Would you please copy each line of the listing that mentions "Comprehensive"?

::::::

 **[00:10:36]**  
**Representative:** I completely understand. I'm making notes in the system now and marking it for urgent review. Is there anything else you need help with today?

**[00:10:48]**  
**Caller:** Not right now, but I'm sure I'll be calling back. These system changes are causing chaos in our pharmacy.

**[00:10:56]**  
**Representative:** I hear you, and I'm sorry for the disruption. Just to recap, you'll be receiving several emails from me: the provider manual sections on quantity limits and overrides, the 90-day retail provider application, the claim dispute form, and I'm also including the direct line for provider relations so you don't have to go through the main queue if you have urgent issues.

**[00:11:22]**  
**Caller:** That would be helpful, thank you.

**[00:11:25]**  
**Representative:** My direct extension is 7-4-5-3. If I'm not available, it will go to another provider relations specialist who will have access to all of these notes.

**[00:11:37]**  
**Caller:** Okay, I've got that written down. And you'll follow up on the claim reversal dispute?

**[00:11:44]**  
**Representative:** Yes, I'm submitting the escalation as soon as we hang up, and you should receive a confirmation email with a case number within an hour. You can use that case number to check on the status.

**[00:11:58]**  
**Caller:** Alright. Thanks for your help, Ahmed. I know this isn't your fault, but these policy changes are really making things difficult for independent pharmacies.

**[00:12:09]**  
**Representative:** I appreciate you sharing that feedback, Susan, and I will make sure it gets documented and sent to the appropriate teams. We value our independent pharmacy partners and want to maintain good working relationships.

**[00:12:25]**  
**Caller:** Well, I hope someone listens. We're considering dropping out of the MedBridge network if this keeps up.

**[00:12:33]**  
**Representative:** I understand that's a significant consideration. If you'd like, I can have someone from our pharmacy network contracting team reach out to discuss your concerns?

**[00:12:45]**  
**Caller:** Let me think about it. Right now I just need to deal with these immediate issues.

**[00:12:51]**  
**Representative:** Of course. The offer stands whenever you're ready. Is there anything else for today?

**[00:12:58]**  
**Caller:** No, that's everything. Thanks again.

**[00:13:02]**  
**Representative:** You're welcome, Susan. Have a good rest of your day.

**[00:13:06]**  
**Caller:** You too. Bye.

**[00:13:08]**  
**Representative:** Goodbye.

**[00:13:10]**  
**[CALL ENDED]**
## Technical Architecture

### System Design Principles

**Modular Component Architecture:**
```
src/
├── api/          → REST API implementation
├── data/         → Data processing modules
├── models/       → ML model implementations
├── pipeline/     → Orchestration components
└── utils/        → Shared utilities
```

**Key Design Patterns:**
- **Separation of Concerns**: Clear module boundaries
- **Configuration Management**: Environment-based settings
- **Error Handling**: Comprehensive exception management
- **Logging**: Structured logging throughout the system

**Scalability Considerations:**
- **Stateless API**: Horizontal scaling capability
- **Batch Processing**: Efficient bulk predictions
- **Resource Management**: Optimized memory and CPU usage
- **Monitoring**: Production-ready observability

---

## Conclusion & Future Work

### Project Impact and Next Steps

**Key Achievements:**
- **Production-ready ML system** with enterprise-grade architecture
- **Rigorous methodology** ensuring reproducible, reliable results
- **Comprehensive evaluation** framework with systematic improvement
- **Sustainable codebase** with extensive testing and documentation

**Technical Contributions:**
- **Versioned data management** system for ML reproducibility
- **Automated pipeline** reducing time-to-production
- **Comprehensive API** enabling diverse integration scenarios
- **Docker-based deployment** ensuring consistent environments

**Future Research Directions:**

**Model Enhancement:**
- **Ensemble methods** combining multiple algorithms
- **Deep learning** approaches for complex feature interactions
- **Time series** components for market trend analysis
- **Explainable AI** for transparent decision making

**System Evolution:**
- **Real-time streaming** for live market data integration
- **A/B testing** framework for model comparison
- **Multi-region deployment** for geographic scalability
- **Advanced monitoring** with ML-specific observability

::::::

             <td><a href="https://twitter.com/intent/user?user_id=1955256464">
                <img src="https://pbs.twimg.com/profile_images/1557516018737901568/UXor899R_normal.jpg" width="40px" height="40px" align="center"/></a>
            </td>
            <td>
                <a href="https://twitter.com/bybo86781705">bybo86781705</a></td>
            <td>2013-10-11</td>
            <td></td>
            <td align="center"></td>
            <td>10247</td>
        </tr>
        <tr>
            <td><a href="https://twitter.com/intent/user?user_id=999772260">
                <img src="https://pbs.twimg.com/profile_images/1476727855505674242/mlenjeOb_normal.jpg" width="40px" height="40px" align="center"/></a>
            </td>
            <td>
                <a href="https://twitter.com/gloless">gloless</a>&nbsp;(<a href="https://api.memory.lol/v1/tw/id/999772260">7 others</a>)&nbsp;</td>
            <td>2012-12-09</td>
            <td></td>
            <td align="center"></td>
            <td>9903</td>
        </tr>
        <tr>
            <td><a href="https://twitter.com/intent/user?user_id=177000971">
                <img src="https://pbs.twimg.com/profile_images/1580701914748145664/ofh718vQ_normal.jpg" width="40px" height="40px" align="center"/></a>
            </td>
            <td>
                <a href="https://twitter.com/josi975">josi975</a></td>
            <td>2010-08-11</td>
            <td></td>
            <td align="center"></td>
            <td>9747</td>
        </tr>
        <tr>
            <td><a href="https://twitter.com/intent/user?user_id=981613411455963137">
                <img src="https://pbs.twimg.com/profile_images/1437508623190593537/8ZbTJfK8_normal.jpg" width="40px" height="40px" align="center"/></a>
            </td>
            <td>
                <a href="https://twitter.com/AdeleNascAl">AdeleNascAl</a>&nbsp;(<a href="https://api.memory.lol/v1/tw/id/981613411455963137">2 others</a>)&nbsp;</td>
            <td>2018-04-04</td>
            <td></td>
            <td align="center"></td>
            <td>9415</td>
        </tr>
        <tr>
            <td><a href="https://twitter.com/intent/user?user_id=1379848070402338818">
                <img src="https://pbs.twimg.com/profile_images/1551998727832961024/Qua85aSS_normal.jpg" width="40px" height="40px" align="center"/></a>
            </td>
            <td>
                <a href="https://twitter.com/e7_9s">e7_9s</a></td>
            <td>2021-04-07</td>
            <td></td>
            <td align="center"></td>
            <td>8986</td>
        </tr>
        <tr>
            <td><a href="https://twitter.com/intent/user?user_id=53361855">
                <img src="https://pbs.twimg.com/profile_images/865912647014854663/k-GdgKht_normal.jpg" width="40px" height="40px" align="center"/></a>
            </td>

::::::

Reply to the exercise
- **Error Handling**: Comprehensive exception management
- **Comprehensive evaluation** framework with systematic improvement
- **Comprehensive API** enabling diverse integration scenarios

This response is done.